Depuis la nuit des temps nous admettons que les hommes sont tout aussi assidus à leur tâche que nous, et que leurs œuvres sont d’un mérite égal aux nôtres. Tandis que nous portons des enfants, eux-mêmes, supposons-nous, enfantent des livres et des tableaux. Nous, nous peuplons le monde. Eux, ils le civilisent. Mais aujourd’hui que nous savons lire, qu’est-ce qui nous empêche de juger sur pièces? Avant de mettre au monde un seul enfant de plus, nous devons faire le serment d’apprendre à le connaître tel qu’il est, le monde.

Un collège de jeunes filles vu de l’extérieur ou les songes tourbillonnants d’une jeune narratrice insomniaque.

Une société ou ce club féminin-féministe qui décide d’infiltrer des milieux dans lesquels elles n’auraient pas leur place afin d’enquêter sur la question de la supériorité masculine inculquée dès leur plus jeune âge par la société ou leur famille.

Dans le verger  ou les pensées éparses d’une jeune femme allongée dans l’herbe aux tonalités très lewis-carrolliennes

Moment d’être : « Les épingles de chez Slater ne piquent pas. »  ou la passion interdite, naissante, violente et saisissante, éprouvée et vécue entre sensibilité et retenue pudiques.

Lappin et Lapinova ou la fable cruelle – et étrange – d’un jeune couple que le mariage condamne de ses désillusions.

 Le legs ou l’histoire de ce veuf qui redécouvre sa femme à travers son journal intime. (Mon texte préféré je crois)

Ils étaient très heureux. Mais combien de temps dure un tel bonheur?

À travers ces six nouvelles , la place et la signification du rêve se déclinent, sous la plume de Virginia Woolf, sous plusieurs de ses acceptions. Du fantasme profond et tenace à la rêverie légère, sans oublier celui qui cristallise les grands projets, le rêve prend possession de l’esprit et du corps féminin pour devenir le personnage même de ces brefs récits. En toute délicatesse et subtilité, l’autrice souligne les petits vices et les grandes hypocrisies d’un monde qu’elle dénonce de ses réflexions d’une clairvoyance épatante.

N’est-ce pas nous qui les élevons ainsi, depuis la nuit des temps, les nourrissant et assurant leur confort afin qu’ils puissent être intelligents à défaut d’autre chose ? C’est notre faute !
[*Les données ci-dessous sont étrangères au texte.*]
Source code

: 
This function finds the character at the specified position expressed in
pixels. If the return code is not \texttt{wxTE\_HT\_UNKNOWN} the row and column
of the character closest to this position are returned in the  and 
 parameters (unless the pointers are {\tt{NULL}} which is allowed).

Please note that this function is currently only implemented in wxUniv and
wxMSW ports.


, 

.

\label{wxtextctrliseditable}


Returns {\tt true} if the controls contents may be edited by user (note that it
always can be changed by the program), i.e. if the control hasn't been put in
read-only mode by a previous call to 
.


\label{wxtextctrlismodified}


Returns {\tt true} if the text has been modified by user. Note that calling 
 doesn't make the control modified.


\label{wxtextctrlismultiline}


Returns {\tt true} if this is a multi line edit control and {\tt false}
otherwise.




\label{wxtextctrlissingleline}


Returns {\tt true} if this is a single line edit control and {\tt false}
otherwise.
Bien que je sois toujours restée éloignée de cette autrice par pure appréhension de renouer avec l’ennui éprouvé il y a quelques années, et bien que je ne connaisse pas suffisamment son œuvre, je pense ne pas prendre trop de risques en affirmant que ses préoccupations et thèmes de prédilection sont ici effleurés et en germe à travers ces nouvelles. La place des femmes, héroïnes rêveuses, certes, mais loin d’être dupes ou idiotes, y est prépondérante et l’essai liminaire Les femmes et le roman laisse entrevoir le fil rouge de ce recueil, sonnant ainsi comme un avant-goût des prises de positions qui s’exprimeront pleinement dans Une chambre à soi ou d’autres textes de cet acabit.

Voyons, si les hommes écrivent de telles sornettes,, pourquoi faudrait-il que nos mères aient gâché leur jeunesse à les mettre au monde?

Me lancer dans ce rendez-vous classique n’a pas été, il faut bien l’admettre, la chose la plus enthousiasmante de ce mois de mars. J’ai croisé – à la fac – les textes de Virginia Woolf et n’ai jamais réussi à me trouver à ma place face à sa plume. C’est absolument à reculons que je suis allée vers ce titre choisi – lâchement – pour sa brièveté. Les retrouvailles ont finalement été plus étonnantes et réjouissantes que ce que j’imaginais, mais je gagne encore à être totalement convaincue ou conquise, d’autant que tout reste à lire… M’assureront-elles de chroniquer un deuxième titre cette semaine? J’aimerais, quitte à affronter un livre, autrefois croisé, dont la lecture s’est soldée par un abandon cuisant. Affaire à suivre.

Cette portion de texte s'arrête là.